TASK - Return each line of the records holding the string "write".
◇ ◇ ◇ ◇
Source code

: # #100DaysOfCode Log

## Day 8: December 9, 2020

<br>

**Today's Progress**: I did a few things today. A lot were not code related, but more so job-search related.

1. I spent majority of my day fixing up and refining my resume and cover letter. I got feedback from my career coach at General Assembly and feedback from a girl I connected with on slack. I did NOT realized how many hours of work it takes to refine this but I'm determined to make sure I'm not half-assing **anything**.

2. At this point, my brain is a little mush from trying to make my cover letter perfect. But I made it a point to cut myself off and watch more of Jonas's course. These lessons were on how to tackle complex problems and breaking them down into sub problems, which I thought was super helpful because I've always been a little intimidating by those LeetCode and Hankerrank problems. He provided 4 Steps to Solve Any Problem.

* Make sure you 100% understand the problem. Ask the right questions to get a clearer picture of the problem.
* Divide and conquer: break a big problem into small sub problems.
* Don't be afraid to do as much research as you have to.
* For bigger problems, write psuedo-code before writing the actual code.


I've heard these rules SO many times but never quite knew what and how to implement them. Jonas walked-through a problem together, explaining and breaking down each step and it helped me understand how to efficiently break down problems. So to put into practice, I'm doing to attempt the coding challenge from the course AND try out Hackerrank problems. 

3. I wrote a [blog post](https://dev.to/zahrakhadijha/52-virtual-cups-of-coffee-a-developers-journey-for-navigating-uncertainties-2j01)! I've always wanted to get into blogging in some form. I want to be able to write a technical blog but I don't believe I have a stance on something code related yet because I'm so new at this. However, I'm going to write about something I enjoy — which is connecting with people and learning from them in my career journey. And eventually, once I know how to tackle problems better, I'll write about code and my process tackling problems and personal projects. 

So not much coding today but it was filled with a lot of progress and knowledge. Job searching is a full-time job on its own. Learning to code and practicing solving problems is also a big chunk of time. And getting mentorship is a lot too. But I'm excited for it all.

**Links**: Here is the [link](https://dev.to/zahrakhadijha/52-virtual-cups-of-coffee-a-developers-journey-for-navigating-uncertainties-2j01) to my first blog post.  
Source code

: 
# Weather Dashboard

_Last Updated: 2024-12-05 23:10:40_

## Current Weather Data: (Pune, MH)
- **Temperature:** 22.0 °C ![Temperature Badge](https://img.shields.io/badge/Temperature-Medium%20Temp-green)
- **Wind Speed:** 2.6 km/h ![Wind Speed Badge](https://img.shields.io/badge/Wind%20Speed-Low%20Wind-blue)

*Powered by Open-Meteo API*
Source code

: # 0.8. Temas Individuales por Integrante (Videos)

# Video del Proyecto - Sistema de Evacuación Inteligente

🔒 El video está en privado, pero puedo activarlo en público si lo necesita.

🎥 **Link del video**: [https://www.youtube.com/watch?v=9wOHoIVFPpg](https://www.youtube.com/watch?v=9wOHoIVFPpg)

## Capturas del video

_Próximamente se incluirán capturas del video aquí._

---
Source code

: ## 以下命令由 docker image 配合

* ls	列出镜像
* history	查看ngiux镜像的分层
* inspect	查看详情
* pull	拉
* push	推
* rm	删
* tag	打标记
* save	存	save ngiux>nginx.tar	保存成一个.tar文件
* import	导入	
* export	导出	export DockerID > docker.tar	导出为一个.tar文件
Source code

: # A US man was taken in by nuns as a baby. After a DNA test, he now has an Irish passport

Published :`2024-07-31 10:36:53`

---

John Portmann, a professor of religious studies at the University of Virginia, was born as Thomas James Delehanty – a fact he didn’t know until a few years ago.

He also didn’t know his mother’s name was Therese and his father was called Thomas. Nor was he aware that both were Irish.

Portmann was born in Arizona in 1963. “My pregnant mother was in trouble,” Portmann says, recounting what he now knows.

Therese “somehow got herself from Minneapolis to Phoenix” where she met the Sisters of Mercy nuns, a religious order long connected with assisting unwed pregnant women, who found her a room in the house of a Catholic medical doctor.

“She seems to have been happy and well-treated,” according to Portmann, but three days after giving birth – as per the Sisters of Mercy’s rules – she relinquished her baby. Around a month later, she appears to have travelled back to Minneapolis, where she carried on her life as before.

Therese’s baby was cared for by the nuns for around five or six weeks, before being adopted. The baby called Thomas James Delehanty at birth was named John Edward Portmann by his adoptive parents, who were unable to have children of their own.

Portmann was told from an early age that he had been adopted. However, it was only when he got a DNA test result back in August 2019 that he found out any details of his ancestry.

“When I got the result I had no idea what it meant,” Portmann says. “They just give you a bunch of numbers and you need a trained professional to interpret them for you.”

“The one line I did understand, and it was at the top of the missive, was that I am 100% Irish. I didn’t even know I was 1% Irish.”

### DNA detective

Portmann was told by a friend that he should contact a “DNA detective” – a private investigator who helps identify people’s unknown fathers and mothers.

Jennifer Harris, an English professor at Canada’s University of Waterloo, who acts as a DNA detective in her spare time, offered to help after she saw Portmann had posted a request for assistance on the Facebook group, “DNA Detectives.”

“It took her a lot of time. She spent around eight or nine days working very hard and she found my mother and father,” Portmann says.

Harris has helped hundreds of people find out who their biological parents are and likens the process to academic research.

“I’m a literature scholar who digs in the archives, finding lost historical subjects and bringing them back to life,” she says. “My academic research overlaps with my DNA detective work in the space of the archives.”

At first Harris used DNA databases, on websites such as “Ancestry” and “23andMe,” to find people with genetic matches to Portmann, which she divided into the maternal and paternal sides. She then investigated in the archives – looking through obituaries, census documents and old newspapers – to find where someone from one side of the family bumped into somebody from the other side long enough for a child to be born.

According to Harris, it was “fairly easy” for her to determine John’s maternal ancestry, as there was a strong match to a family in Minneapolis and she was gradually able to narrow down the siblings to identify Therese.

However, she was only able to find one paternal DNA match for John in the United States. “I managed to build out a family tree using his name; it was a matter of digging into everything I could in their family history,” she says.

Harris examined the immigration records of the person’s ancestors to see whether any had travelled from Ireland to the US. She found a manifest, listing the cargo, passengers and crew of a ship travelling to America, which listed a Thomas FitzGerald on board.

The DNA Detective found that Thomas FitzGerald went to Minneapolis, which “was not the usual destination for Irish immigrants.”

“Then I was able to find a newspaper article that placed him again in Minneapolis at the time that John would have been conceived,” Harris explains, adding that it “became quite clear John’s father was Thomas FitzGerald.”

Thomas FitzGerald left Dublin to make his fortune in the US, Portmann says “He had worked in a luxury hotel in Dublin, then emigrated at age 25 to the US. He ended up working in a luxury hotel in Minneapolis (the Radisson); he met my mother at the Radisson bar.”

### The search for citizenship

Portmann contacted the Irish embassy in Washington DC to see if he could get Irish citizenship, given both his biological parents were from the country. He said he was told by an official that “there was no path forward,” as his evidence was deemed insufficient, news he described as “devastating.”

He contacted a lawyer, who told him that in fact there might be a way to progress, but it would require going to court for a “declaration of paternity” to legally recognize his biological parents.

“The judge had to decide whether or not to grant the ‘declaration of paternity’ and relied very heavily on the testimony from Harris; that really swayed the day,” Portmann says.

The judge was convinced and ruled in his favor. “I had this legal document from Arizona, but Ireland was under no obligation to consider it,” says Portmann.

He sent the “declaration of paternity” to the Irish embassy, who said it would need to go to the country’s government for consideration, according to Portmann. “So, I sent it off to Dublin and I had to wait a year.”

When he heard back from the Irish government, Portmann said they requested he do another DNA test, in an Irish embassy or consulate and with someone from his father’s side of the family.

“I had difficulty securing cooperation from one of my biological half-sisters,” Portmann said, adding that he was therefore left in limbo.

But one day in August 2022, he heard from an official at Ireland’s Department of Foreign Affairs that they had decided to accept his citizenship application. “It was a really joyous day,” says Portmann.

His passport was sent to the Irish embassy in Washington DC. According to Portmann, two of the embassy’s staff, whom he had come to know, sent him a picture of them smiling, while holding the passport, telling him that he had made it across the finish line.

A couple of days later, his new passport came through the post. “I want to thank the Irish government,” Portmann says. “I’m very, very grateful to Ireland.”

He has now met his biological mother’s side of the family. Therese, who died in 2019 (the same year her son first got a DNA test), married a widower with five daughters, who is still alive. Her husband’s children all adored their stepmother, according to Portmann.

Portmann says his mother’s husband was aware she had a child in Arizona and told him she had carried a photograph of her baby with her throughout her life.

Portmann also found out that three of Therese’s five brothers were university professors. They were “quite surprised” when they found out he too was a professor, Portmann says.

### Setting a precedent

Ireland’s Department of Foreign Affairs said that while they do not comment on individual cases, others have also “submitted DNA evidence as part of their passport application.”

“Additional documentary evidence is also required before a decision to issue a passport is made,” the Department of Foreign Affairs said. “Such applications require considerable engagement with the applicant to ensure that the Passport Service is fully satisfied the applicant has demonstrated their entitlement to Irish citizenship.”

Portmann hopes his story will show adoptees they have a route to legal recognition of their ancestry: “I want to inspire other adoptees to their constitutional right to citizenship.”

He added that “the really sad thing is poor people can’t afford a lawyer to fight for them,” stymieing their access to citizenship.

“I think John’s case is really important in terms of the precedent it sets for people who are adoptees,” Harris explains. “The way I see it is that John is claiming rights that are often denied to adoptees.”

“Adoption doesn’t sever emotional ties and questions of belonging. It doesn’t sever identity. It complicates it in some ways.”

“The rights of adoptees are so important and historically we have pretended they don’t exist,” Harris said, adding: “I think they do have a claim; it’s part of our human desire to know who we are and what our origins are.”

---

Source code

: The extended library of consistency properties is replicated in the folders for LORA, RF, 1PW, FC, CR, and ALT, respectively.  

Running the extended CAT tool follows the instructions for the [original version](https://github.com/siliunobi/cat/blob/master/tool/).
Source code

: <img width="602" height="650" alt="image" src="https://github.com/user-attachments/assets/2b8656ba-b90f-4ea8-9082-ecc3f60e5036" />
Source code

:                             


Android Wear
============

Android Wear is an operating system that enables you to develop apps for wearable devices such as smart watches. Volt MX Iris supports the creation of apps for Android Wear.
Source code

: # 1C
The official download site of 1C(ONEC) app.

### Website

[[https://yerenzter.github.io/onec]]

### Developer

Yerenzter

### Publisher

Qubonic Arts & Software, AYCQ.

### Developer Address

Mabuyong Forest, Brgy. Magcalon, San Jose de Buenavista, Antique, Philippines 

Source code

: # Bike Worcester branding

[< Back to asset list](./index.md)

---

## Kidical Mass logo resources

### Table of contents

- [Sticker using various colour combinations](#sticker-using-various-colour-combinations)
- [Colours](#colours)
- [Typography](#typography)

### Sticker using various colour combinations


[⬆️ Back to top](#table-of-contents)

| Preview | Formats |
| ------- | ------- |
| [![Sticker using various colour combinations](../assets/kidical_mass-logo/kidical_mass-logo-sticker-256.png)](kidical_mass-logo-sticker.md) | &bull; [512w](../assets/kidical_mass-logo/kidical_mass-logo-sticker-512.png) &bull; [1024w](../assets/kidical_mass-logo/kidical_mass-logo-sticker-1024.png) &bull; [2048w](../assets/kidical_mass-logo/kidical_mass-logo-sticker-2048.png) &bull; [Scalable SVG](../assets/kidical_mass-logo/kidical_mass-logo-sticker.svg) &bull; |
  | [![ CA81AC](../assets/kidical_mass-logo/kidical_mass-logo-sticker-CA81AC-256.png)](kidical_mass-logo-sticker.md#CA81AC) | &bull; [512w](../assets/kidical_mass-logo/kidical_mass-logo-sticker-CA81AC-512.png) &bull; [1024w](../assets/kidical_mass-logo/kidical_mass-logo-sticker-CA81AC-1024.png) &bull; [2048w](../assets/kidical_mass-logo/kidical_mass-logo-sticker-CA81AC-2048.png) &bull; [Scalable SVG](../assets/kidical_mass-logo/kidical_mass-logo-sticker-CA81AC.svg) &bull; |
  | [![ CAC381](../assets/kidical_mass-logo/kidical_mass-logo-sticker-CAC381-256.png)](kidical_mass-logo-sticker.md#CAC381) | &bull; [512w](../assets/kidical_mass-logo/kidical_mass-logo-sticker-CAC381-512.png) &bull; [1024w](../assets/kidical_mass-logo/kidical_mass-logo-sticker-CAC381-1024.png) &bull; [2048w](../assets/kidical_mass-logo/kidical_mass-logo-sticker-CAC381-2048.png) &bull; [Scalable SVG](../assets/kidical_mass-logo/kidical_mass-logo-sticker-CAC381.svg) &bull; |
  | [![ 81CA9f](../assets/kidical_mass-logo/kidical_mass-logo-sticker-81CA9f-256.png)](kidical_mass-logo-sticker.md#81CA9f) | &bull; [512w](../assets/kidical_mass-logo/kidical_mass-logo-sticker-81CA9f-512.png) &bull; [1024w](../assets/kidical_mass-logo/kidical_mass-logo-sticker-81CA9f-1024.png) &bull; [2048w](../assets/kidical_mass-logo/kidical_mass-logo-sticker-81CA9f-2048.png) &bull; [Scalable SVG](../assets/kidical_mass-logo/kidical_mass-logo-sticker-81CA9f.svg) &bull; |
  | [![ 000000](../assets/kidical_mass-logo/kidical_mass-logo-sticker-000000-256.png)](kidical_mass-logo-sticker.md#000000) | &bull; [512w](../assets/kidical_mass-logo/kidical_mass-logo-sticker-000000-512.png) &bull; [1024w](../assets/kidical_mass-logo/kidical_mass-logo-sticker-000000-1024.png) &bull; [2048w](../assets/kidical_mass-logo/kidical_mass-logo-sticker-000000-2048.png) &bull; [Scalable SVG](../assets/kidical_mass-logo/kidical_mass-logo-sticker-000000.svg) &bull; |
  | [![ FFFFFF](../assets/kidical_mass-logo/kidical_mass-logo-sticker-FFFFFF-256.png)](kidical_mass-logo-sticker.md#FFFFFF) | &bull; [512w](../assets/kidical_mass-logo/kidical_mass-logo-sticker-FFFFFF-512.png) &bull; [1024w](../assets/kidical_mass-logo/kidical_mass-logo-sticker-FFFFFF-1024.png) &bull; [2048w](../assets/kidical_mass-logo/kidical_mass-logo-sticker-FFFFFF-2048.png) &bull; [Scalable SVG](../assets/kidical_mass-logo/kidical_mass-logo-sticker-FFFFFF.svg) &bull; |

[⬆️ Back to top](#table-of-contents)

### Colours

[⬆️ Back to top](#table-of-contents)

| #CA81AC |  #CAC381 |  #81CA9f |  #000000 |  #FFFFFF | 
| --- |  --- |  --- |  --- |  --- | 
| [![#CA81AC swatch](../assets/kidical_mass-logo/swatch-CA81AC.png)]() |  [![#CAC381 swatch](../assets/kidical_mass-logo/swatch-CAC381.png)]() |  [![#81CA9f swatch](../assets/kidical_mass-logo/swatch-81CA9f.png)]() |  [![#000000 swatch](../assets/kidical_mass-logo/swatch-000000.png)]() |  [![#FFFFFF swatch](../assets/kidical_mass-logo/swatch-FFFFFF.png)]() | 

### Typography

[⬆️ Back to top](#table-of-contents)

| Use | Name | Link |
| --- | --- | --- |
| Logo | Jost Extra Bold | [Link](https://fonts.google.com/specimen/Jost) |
◇ ◇ ◇ ◇
TASK RESPONSE -
* For bigger problems, write psuedo-code before writing the actual code.
3. I wrote a [blog post](https://dev.to/zahrakhadijha/52-virtual-cups-of-coffee-a-developers-journey-for-navigating-uncertainties-2j01)! I've always wanted to get into blogging in some form. I want to be able to write a technical blog but I don't believe I have a stance on something code related yet because I'm so new at this. However, I'm going to write about something I enjoy — which is connecting with people and learning from them in my career journey. And eventually, once I know how to tackle problems better, I'll write about code and my process tackling problems and personal projects. 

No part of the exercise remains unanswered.